VLAN 110: CAKE qdisc, 4Mbps shared, triple-isolate
VLAN 105: CAKE qdisc, 5Mbps shared, triple-isolate

Current Firewall

iptables NAT table unavailable (nftables/iptables mismatch). Will auto-correct during bridge setup.

DHCP Pools

  • VLAN 1: 10.77.5.202-252 (50 IPs, 12h lease)
  • VLAN 110: 10.77.110.100-200 (100 IPs, 12h lease)
  • VLAN 105: 10.77.105.10-200 (190 IPs, 1h lease)

What Doesn't Change

  • DIR-878 config (mostly unchanged)
  • RAP52-OD settings (continues broadcasting all SSIDs)
  • VLAN topology (3 segments remain)
  • SQM bandwidth limits (stay at 4-5Mbps per VLAN)

Next Steps

This week:

  1. Backup BOLT configurations
  2. Convert BOLT #1 to bridge mode
  3. Test for 4+ hours (roaming, latency, throughput)
  4. Convert BOLT #2 if stable

Next month (optional):

  • Upgrade BOLT firmware to OpenWrt 23.05
  • WiFi channel optimization (separate 2.4GHz/5GHz SSIDs)
  • Per-MAC QoS refinement for priority traffic

Conclusion

Double NAT is fundamentally incompatible with high-density WiFi networks and SQM fairness.
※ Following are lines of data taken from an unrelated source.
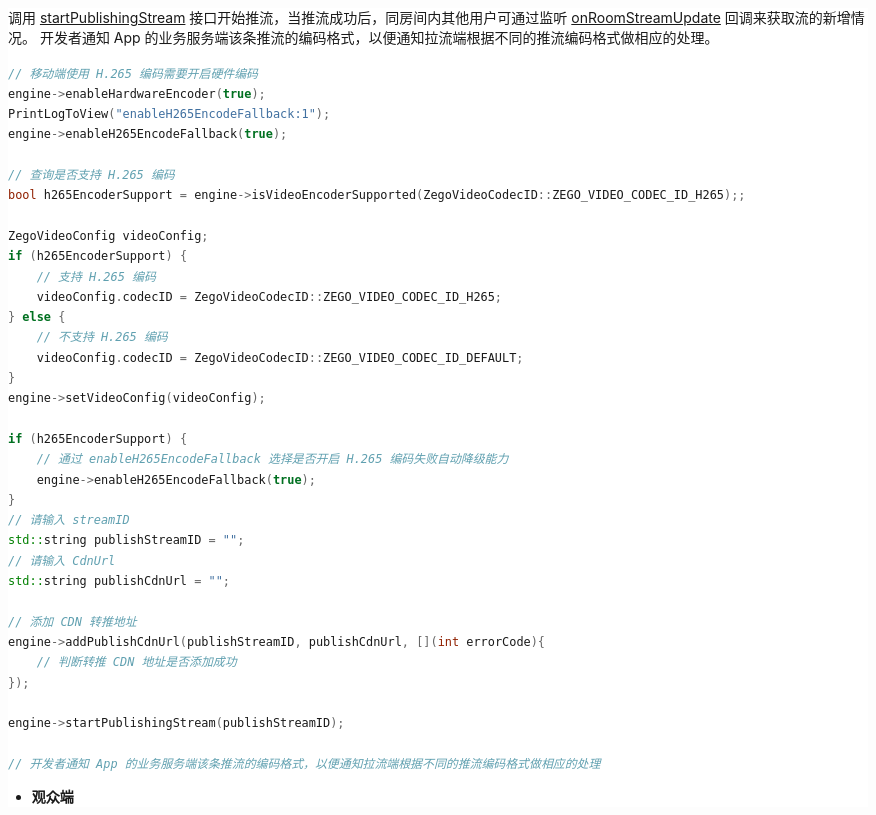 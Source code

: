 调用 [startPublishingStream](https://doc-zh.zego.im/article/api?doc=Express_Video_SDK_API~cpp_windows~class~IZegoExpressEngine#start-publishing-stream) 接口开始推流，当推流成功后，同房间内其他用户可通过监听 [onRoomStreamUpdate](https://doc-zh.zego.im/article/api?doc=Express_Video_SDK_API~cpp_windows~class~IZegoEventHandler#on-room-stream-update)  回调来获取流的新增情况。
</Step>
<Step>
开发者通知 App 的业务服务端该条推流的编码格式，以便通知拉流端根据不同的推流编码格式做相应的处理。
</Step>
</Steps>
</Step>
</Steps>

  ```cpp
  // 移动端使用 H.265 编码需要开启硬件编码
  engine->enableHardwareEncoder(true);
  PrintLogToView("enableH265EncodeFallback:1");
  engine->enableH265EncodeFallback(true);

  // 查询是否支持 H.265 编码
  bool h265EncoderSupport = engine->isVideoEncoderSupported(ZegoVideoCodecID::ZEGO_VIDEO_CODEC_ID_H265);;

  ZegoVideoConfig videoConfig;
  if (h265EncoderSupport) {
      // 支持 H.265 编码
      videoConfig.codecID = ZegoVideoCodecID::ZEGO_VIDEO_CODEC_ID_H265;
  } else {
      // 不支持 H.265 编码
      videoConfig.codecID = ZegoVideoCodecID::ZEGO_VIDEO_CODEC_ID_DEFAULT;
  }
  engine->setVideoConfig(videoConfig);

  if (h265EncoderSupport) {
      // 通过 enableH265EncodeFallback 选择是否开启 H.265 编码失败自动降级能力
      engine->enableH265EncodeFallback(true);
  }
  // 请输入 streamID
  std::string publishStreamID = "";
  // 请输入 CdnUrl
  std::string publishCdnUrl = "";

  // 添加 CDN 转推地址
  engine->addPublishCdnUrl(publishStreamID, publishCdnUrl, [](int errorCode){
      // 判断转推 CDN 地址是否添加成功
  });

  engine->startPublishingStream(publishStreamID);

  // 开发者通知 App 的业务服务端该条推流的编码格式，以便通知拉流端根据不同的推流编码格式做相应的处理
  ```

- **观众端**

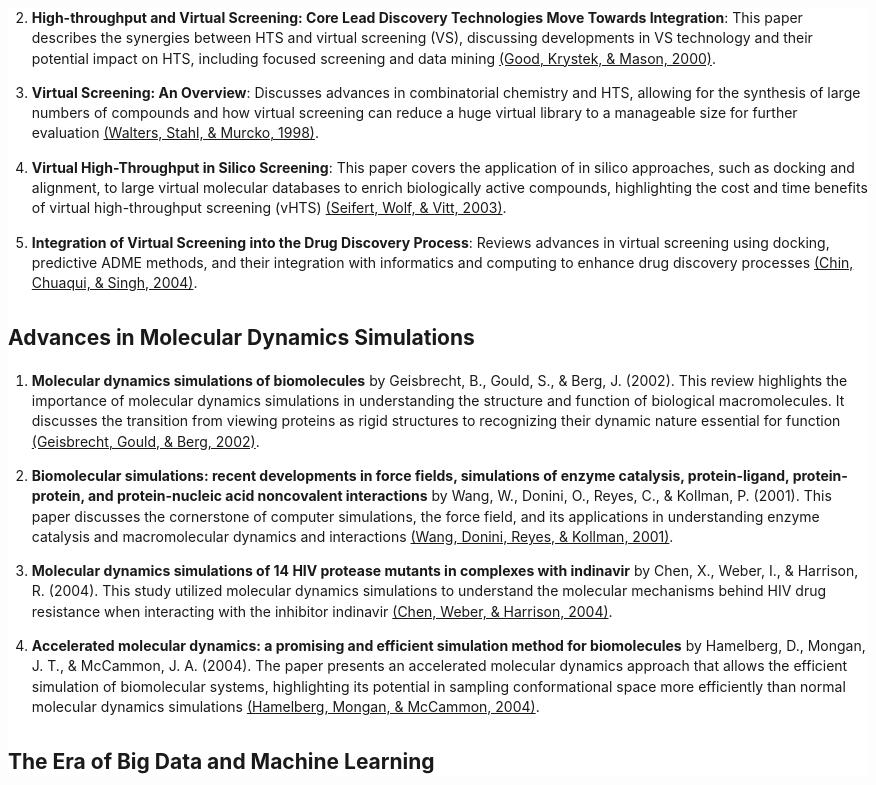 2.  **High-throughput and Virtual Screening: Core Lead Discovery Technologies Move Towards Integration**: This paper describes the synergies between HTS and virtual screening (VS), discussing developments in VS technology and their potential impact on HTS, including focused screening and data mining [(Good, Krystek, & Mason, 2000)](https://consensus.app/papers/highthroughput-screening-core-lead-discovery-good/e610a181f3dd5aa589cfa9c6ae9c65e1/).

3.  **Virtual Screening: An Overview**: Discusses advances in combinatorial chemistry and HTS, allowing for the synthesis of large numbers of compounds and how virtual screening can reduce a huge virtual library to a manageable size for further evaluation [(Walters, Stahl, & Murcko, 1998)](https://consensus.app/papers/screening-overview-walters/ede2381b25e5573d8dc8a47f8c9d9a16/).

4.  **Virtual High-Throughput in Silico Screening**: This paper covers the application of in silico approaches, such as docking and alignment, to large virtual molecular databases to enrich biologically active compounds, highlighting the cost and time benefits of virtual high-throughput screening (vHTS) [(Seifert, Wolf, & Vitt, 2003)](https://consensus.app/papers/highthroughput-silico-screening-seifert/379fa30d94d05573804942bb33b34cad/).

5.  **Integration of Virtual Screening into the Drug Discovery Process**: Reviews advances in virtual screening using docking, predictive ADME methods, and their integration with informatics and computing to enhance drug discovery processes [(Chin, Chuaqui, & Singh, 2004)](https://consensus.app/papers/integration-screening-drug-discovery-process-chin/9b9f4ef8a5e45be88c63be83f9acca07/).

## Advances in Molecular Dynamics Simulations

1.  **Molecular dynamics simulations of biomolecules** by Geisbrecht, B., Gould, S., & Berg, J. (2002). This review highlights the importance of molecular dynamics simulations in understanding the structure and function of biological macromolecules. It discusses the transition from viewing proteins as rigid structures to recognizing their dynamic nature essential for function [(Geisbrecht, Gould, & Berg, 2002)](https://consensus.app/papers/dynamics-simulations-biomolecules-geisbrecht/bf8c0e6083bd5c2a8246054c4c595ae1/).

2.  **Biomolecular simulations: recent developments in force fields, simulations of enzyme catalysis, protein-ligand, protein-protein, and protein-nucleic acid noncovalent interactions** by Wang, W., Donini, O., Reyes, C., & Kollman, P. (2001). This paper discusses the cornerstone of computer simulations, the force field, and its applications in understanding enzyme catalysis and macromolecular dynamics and interactions [(Wang, Donini, Reyes, & Kollman, 2001)](https://consensus.app/papers/simulations-developments-force-fields-simulations-wang/99552fe2d8925a609cd382ae18678fad/).

3.  **Molecular dynamics simulations of 14 HIV protease mutants in complexes with indinavir** by Chen, X., Weber, I., & Harrison, R. (2004). This study utilized molecular dynamics simulations to understand the molecular mechanisms behind HIV drug resistance when interacting with the inhibitor indinavir [(Chen, Weber, & Harrison, 2004)](https://consensus.app/papers/dynamics-simulations-protease-mutants-complexes-chen/84893a87a7fb5acead03fc750c4f3be4/).

4.  **Accelerated molecular dynamics: a promising and efficient simulation method for biomolecules** by Hamelberg, D., Mongan, J. T., & McCammon, J. A. (2004). The paper presents an accelerated molecular dynamics approach that allows the efficient simulation of biomolecular systems, highlighting its potential in sampling conformational space more efficiently than normal molecular dynamics simulations [(Hamelberg, Mongan, & McCammon, 2004)](https://consensus.app/papers/accelerated-dynamics-promising-simulation-method-hamelberg/910429602ec55d9c958a51086ae39354/).

## The Era of Big Data and Machine Learning
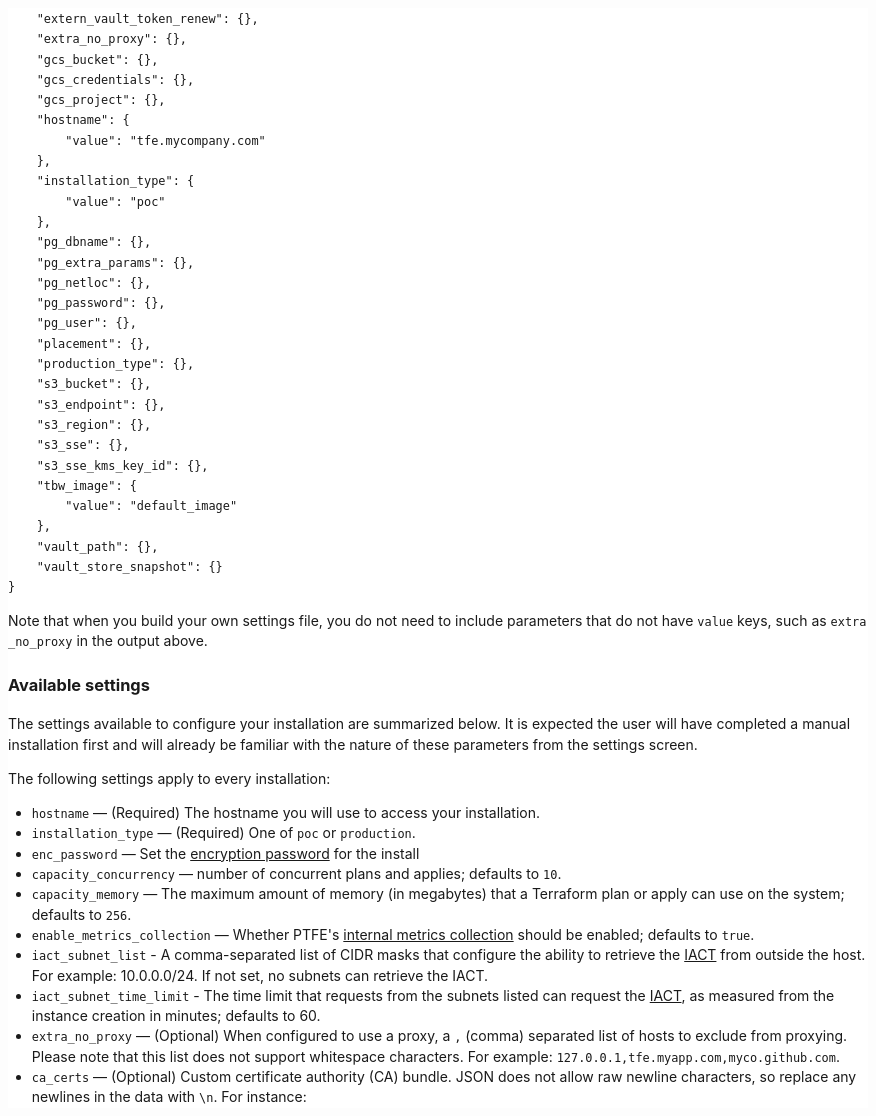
 ```
    "extern_vault_token_renew": {},
    "extra_no_proxy": {},
    "gcs_bucket": {},
    "gcs_credentials": {},
    "gcs_project": {},
    "hostname": {
        "value": "tfe.mycompany.com"
    },
    "installation_type": {
        "value": "poc"
    },
    "pg_dbname": {},
    "pg_extra_params": {},
    "pg_netloc": {},
    "pg_password": {},
    "pg_user": {},
    "placement": {},
    "production_type": {},
    "s3_bucket": {},
    "s3_endpoint": {},
    "s3_region": {},
    "s3_sse": {},
    "s3_sse_kms_key_id": {},
    "tbw_image": {
        "value": "default_image"
    },
    "vault_path": {},
    "vault_store_snapshot": {}
}
```

Note that when you build your own settings file, you do not need to include parameters that do not have `value` keys, such as `extra_no_proxy` in the output above.

### Available settings

The settings available to configure your installation are summarized below. It is expected the user will have completed a manual installation first and will already be familiar with the nature of these parameters from the settings screen.

The following settings apply to every installation:

- `hostname` — (Required) The hostname you will use to access your installation.
- `installation_type` — (Required) One of `poc` or `production`.
- `enc_password` — Set the [encryption password](/docs/enterprise/private/encryption-password.html) for the install
- `capacity_concurrency` — number of concurrent plans and applies; defaults to `10`.
- `capacity_memory` — The maximum amount of memory (in megabytes) that a Terraform plan or apply can use on the system; defaults to `256`.
- `enable_metrics_collection` — Whether PTFE's [internal metrics collection](./monitoring.html#internal-monitoring) should be enabled; defaults to `true`.
- `iact_subnet_list` - A comma-separated list of CIDR masks that configure the ability to retrieve the [IACT](./automating-initial-user.html) from outside the host. For example: 10.0.0.0/24. If not set, no subnets can retrieve the IACT.
- `iact_subnet_time_limit` - The time limit that requests from the subnets listed can request the [IACT](./automating-initial-user.html), as measured from the instance creation in minutes; defaults to 60.
- `extra_no_proxy` — (Optional) When configured to use a proxy, a `,` (comma) separated list of hosts to exclude from proxying. Please note that this list does not support whitespace characters. For example: `127.0.0.1,tfe.myapp.com,myco.github.com`.
- `ca_certs` — (Optional) Custom certificate authority (CA) bundle. JSON does not allow raw newline characters, so replace any newlines
  in the data with `\n`. For instance:
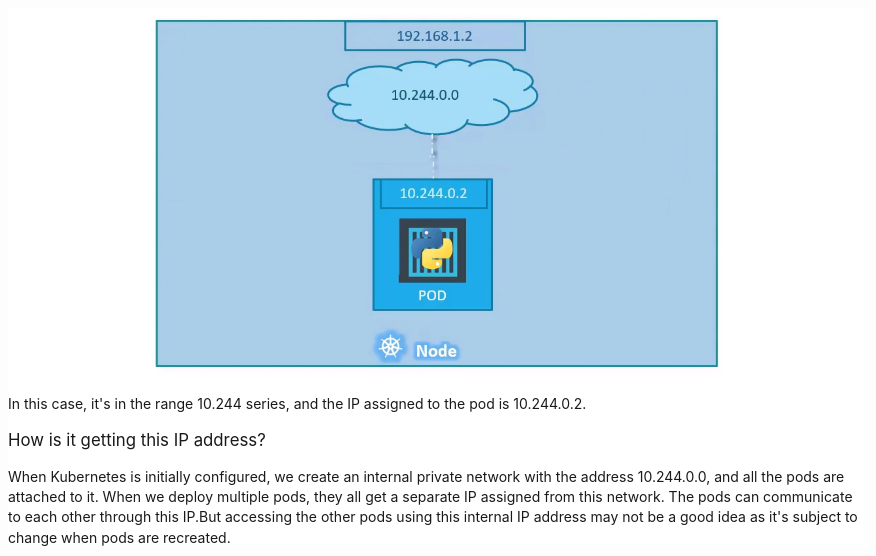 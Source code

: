 <div style="text-align:center">
    <img src="./images/2.png" alt="Alt text"width="600" />
</div>

In this case,
it's in the range 10.244 series, and the IP assigned to the pod
is 10.244.0.2.

<span style="font-size: larger;">How is it getting this IP address?</span>

When Kubernetes is initially configured, we create an internal private network
with the address 10.244.0.0, and all the pods are attached to it. When we deploy multiple pods, they all get a separate IP
assigned from this network. The pods can communicate
to each other through this IP.But accessing the other pods
using this internal IP address may not be a good idea as it's subject to change
when pods are recreated.

<div style="text-align:center"> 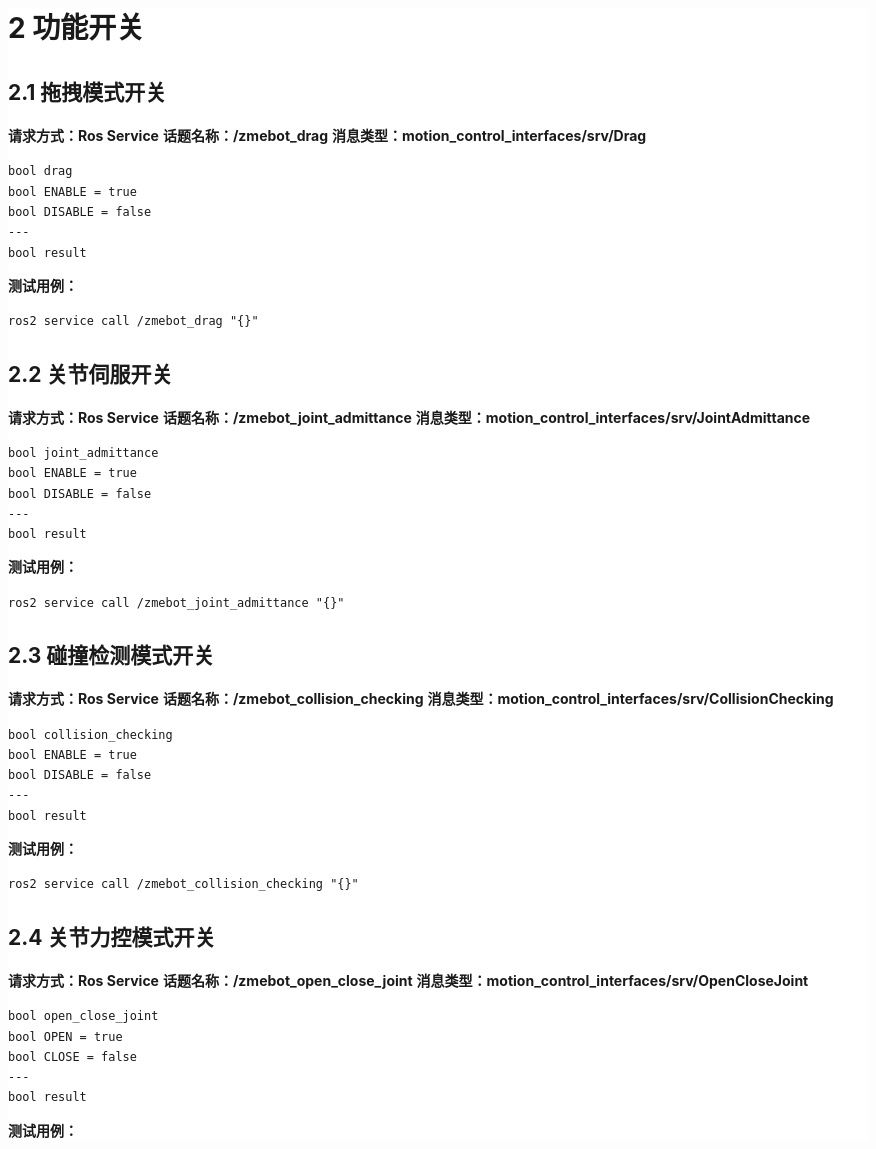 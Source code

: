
 ```shell
```
# 2 功能开关
## 2.1 拖拽模式开关
**请求方式：Ros Service**
**话题名称：/zmebot_drag**
**消息类型：motion_control_interfaces/srv/Drag**
```srv
bool drag
bool ENABLE = true
bool DISABLE = false
---
bool result
```
**测试用例：**
```shell
ros2 service call /zmebot_drag "{}"
```
## 2.2 关节伺服开关
**请求方式：Ros Service**
**话题名称：/zmebot_joint_admittance**
**消息类型：motion_control_interfaces/srv/JointAdmittance**
```srv
bool joint_admittance
bool ENABLE = true
bool DISABLE = false
---
bool result
```
**测试用例：**
```shell
ros2 service call /zmebot_joint_admittance "{}"
```
## 2.3 碰撞检测模式开关
**请求方式：Ros Service**
**话题名称：/zmebot_collision_checking**
**消息类型：motion_control_interfaces/srv/CollisionChecking**
```srv
bool collision_checking
bool ENABLE = true
bool DISABLE = false
---
bool result
```
**测试用例：**
```shell
ros2 service call /zmebot_collision_checking "{}"
```
## 2.4 关节力控模式开关
**请求方式：Ros Service**
**话题名称：/zmebot_open_close_joint**
**消息类型：motion_control_interfaces/srv/OpenCloseJoint**
```srv
bool open_close_joint
bool OPEN = true
bool CLOSE = false
---
bool result
```
**测试用例：**
```shell
``` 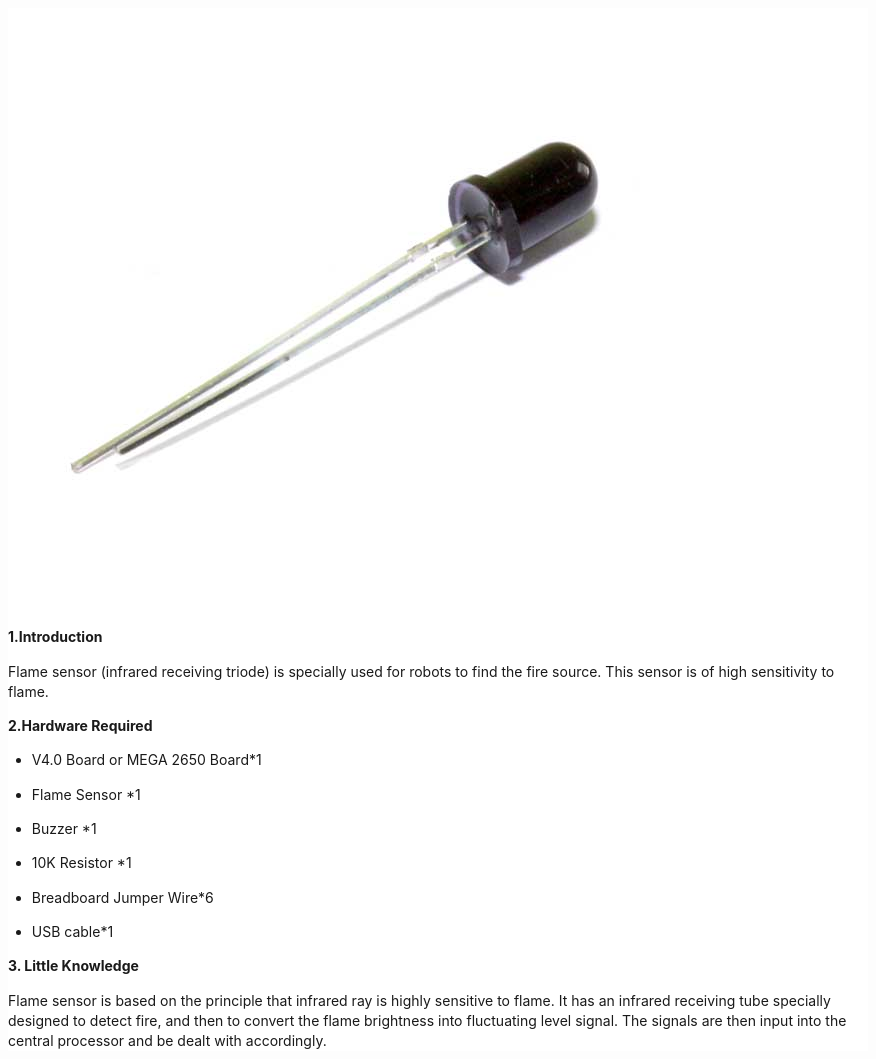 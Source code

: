 ![](media/ebf8766be324b6cc7de84f5d1ee7ecdc.jpeg)

**1.Introduction**

Flame sensor (infrared receiving triode) is specially used for robots to find
the fire source. This sensor is of high sensitivity to flame.

**2.Hardware Required**

-   V4.0 Board or MEGA 2650 Board\*1

-   Flame Sensor \*1

-   Buzzer \*1

-   10K Resistor \*1

-   Breadboard Jumper Wire\*6

-   USB cable\*1

**3. Little Knowledge**

Flame sensor is based on the principle that infrared ray is highly sensitive to
flame. It has an infrared receiving tube specially designed to detect fire, and
then to convert the flame brightness into fluctuating level signal. The signals
are then input into the central processor and be dealt with accordingly.
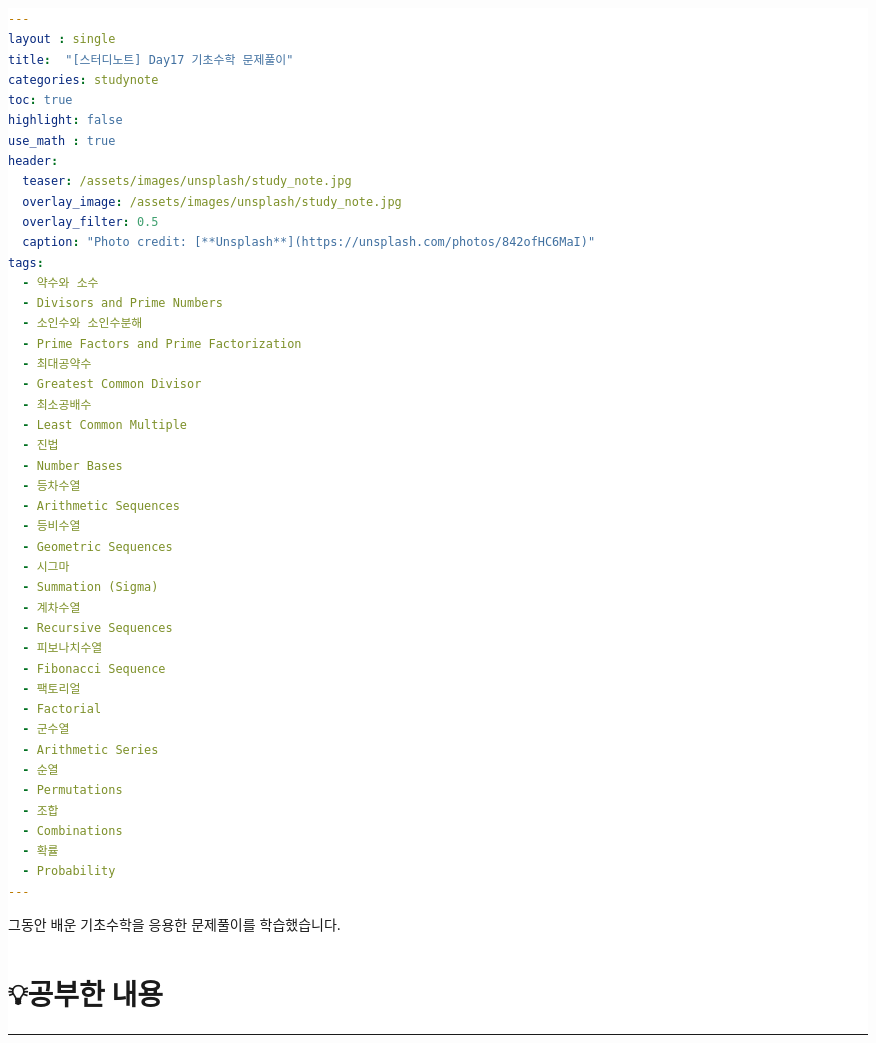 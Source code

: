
 ```yaml
---
layout : single
title:  "[스터디노트] Day17 기초수학 문제풀이"
categories: studynote
toc: true
highlight: false
use_math : true
header:
  teaser: /assets/images/unsplash/study_note.jpg
  overlay_image: /assets/images/unsplash/study_note.jpg
  overlay_filter: 0.5
  caption: "Photo credit: [**Unsplash**](https://unsplash.com/photos/842ofHC6MaI)"
tags:
  - 약수와 소수
  - Divisors and Prime Numbers
  - 소인수와 소인수분해
  - Prime Factors and Prime Factorization
  - 최대공약수
  - Greatest Common Divisor
  - 최소공배수
  - Least Common Multiple
  - 진법
  - Number Bases
  - 등차수열
  - Arithmetic Sequences
  - 등비수열
  - Geometric Sequences
  - 시그마
  - Summation (Sigma)
  - 계차수열
  - Recursive Sequences
  - 피보나치수열
  - Fibonacci Sequence
  - 팩토리얼
  - Factorial
  - 군수열
  - Arithmetic Series
  - 순열
  - Permutations
  - 조합
  - Combinations
  - 확률
  - Probability
---
```


그동안 배운 기초수학을 응용한 문제풀이를 학습했습니다.



# 💡공부한 내용

---

[소인수]: 1
[소수]: 2
[소인수]: 2
[소수]: 3
[소수]: 5
[소인수]: 5
[소수]: 7
[소수]: 11
[소수]: 13
[소수]: 17
[소수]: 19
[소수]: 23
[소수]: 29
[소수]: 31
[소수]: 37
[소수]: 41
[소수]: 43
[소수]: 47
[소수]: 53
[소수]: 59
[소수]: 61
[소수]: 67
[소수]: 71
[소수]: 73
[소수]: 79
[소수]: 83
[소수]: 89
[소수]: 97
By converting to relay bridge mode, we eliminate 2/3 of NAT layers, reduce latency by 80-90%, and restore efficient bandwidth management.

The implementation is low-risk, supported by BoluWRT, and takes ~50 minutes total. Expected result: stable 15-20+ concurrent users with seamless roaming and fair per-device bandwidth allocation.